I think all good writers dream of achieving something like that, where the reader can see the story, like a movie playing inside your head. And we do that, I think, by writing clearly and directly and by using specific details. When we “show, don’t tell.” It’s something I work at very hard, though I don’t pretend to be some amazing, fantastic writer. I learn something new every day and try my best, always.

Hey, did you know that Class Clown is now a touring musical? With songs and everything! How crazy is that?! I don’t know where you live, but if you go here you can find out the current tour schedule.

My ideas come from a run-down, ramshackle store in Rutherford, New Jersey. Twice a year I travel by emu to . . .

No, not really.

Much of my writing springs from my life and my family experiences. I grew up the youngest of seven children, and now I have three children of my own. You know, it’s funny. I once imagined that writers had these amazing lives, full of adventure and exotic places. But I’ve learned that the real adventure is what goes on inside your head, and in the rumblings of your heart, and that we can write about the most ordinary details and somehow connect with thousands and thousands of readers.

And, okay, sure — sometimes I just MAKE THINGS UP!

I’m glad you liked the color code. What’s great about that code is that it’s so easy to invent new codes based on the same idea. Here’s a “clothes code” (just invented on the spot):

lazy frog socks your scarf email

photo pages silly underwear message black

pants made bag pizza puzzle troop

bird hat me underwater elbow mittens

super slim burp shirt happy bling!

I was never a detective like Jigsaw, though I spied on my brothers quite often and became very good at snooping around for presents during the holidays.

By the time Christmas came, I had usually discovered each of my presents — hidden in closets and under beds — and that always make the actual Christmas Day a little bit of a disappointment. I already knew what I was going to get!

My best,


P.S. Kate, you might be curious to see a video I made, where I answered a different piece of fan mail. Nice sweater, don’t you think?

Fan Mail Wednesday #12: The Thursday Edition!

Here’s a good one:

Lieber Herr Preller,
Ich würde gerne wissen wieviele Bücher Sie von Puzzle Paul geschrieben haben.Ich mache nämlich einen Vortrag über Ihnen und ihre Bücher.

Dear mister Preller,
I would like to know, how many books you have write about puzzle Paul? I am making a prestation for school about your Books.
Thanks a lot and many greets.

Viviane S from Switzerland

PS: I like your books very much

Quick background for my blog readers (and I thank you for that): Yes, as you may have gathered, quite a few Jigsaw Jones mysteries have been translated into German. In the process, he was renamed “Puzzle Paul.” My books have appeared in several different languages, including French, Spanish, and Italian. I recently learned that the translation rights for Six Innings have been sold for Korean, and I can’t wait to see that!

My response:

Many greets to you, Viviane!

It is exciting to hear from a reader in Switzerland. I traveled in your beautiful country once, back when I was a hitchhiking, tent-sleeping, bread-and-cheese-eating (read: poor) college student in the, ahem, early 1980’s. Cough, cough. Good times, good times.

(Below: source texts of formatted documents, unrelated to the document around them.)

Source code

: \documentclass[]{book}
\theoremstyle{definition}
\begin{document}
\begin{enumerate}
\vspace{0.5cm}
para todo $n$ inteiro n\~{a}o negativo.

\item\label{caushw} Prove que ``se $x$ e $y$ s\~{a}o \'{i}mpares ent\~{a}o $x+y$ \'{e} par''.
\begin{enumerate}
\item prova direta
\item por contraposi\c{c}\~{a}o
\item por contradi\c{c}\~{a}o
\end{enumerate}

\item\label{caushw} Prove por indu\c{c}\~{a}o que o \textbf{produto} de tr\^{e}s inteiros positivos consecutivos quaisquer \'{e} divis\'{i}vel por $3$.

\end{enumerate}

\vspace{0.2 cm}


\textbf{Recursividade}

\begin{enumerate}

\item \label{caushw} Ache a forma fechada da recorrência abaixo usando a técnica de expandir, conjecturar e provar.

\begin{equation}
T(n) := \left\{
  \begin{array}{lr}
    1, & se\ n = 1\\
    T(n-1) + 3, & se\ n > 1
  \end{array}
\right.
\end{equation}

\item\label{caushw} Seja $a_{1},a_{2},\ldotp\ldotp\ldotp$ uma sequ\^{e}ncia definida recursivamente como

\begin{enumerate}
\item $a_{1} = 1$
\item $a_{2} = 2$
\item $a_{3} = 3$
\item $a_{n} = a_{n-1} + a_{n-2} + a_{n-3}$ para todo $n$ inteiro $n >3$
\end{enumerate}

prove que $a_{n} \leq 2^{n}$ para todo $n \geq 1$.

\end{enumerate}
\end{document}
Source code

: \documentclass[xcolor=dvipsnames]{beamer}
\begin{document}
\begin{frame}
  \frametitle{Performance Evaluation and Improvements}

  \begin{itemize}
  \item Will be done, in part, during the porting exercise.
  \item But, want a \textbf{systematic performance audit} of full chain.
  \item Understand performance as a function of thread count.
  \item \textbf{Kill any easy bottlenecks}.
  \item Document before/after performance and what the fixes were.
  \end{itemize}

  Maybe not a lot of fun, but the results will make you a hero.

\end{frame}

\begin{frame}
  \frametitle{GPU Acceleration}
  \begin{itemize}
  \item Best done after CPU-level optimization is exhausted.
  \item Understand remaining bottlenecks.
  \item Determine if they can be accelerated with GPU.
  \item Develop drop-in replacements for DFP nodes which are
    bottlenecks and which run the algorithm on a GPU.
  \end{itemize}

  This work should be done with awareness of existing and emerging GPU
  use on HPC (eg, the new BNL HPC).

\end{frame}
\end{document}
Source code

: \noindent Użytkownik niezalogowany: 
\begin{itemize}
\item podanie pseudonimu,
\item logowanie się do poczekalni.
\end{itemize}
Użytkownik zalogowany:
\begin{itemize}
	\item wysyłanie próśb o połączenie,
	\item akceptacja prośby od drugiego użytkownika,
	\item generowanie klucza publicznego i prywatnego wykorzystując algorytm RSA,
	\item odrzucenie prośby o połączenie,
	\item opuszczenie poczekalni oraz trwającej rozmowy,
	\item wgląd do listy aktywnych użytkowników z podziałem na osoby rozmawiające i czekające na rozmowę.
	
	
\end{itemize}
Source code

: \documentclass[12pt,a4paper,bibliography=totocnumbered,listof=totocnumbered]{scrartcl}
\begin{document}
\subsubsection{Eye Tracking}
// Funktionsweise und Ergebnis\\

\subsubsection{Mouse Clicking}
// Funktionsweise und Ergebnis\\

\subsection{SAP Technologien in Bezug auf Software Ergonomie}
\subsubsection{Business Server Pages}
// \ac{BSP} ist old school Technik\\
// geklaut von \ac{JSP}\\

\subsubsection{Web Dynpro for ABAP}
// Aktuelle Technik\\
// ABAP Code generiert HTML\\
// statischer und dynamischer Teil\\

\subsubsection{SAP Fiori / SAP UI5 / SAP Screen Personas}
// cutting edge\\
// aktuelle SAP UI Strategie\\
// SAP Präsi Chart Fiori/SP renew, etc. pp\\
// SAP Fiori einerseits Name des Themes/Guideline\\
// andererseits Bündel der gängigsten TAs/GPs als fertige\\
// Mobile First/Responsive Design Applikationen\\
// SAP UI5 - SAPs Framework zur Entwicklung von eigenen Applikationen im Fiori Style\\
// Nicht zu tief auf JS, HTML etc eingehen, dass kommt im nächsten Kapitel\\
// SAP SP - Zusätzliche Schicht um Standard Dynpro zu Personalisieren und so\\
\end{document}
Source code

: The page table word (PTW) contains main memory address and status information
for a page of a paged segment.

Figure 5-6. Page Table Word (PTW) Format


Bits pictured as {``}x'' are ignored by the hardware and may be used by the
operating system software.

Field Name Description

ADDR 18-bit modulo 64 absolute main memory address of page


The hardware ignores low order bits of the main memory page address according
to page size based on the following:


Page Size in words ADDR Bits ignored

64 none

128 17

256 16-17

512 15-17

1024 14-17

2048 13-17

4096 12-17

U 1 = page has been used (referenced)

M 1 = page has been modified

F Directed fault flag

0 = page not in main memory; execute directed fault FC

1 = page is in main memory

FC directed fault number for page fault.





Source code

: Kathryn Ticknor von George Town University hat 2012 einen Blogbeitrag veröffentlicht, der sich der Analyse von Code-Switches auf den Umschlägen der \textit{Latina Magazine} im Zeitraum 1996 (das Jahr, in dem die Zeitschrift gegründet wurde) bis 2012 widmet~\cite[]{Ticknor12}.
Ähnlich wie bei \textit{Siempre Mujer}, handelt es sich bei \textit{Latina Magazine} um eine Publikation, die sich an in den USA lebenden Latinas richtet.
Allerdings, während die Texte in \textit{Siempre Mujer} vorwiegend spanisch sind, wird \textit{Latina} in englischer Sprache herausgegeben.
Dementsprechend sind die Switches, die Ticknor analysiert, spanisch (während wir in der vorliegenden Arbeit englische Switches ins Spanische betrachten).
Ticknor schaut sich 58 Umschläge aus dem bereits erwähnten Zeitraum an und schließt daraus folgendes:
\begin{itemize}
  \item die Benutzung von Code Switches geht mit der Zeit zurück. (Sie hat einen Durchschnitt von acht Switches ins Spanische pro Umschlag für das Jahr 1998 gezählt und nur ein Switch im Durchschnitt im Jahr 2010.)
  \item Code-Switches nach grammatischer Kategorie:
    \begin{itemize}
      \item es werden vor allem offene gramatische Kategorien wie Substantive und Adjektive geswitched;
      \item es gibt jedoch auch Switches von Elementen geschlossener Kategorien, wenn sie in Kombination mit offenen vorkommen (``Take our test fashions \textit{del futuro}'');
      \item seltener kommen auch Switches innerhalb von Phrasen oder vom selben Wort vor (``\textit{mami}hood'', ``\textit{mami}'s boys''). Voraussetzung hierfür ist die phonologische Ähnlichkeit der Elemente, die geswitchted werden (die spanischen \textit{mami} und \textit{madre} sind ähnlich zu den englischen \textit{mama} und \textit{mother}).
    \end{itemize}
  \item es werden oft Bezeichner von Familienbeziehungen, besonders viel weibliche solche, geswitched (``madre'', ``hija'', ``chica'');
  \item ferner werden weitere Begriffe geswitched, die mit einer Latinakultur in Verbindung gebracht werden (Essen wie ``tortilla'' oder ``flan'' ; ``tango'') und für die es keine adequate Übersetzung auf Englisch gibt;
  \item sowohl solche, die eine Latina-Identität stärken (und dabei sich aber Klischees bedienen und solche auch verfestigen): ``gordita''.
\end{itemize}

In English, there are 37 different Jigsaw Jones titles. However, I think there are about 8-10 that have been translated into German. Which, frankly, amazes me. Did you realize that the original, English-language versions feature only black-and-white illustrations, while the German editions come in full color? Though the German editions translated my words, the publisher hired a new artist, Peter Nielander, to create all new artwork — and the books come in hardcover! In German, my book, The Case of the Class Clown, is called, Der Spinnentrick, and there are spiders on the cover!

If you have any specific questions you’d like for me to answer, please send them along and I’ll be happy to answer them. I’d like you to get high marks on your presentation! In the meantime, you might want to look here or here for more info.

Thanks for reading my books!


P.S.: Your note inspired me to search in my files for a thick, thick folder of long-forgotten poems I wrote decades ago. I found the one I was looking for, written while I was sitting on a rock in Montreux, age 21. Ah, to be young and full of words!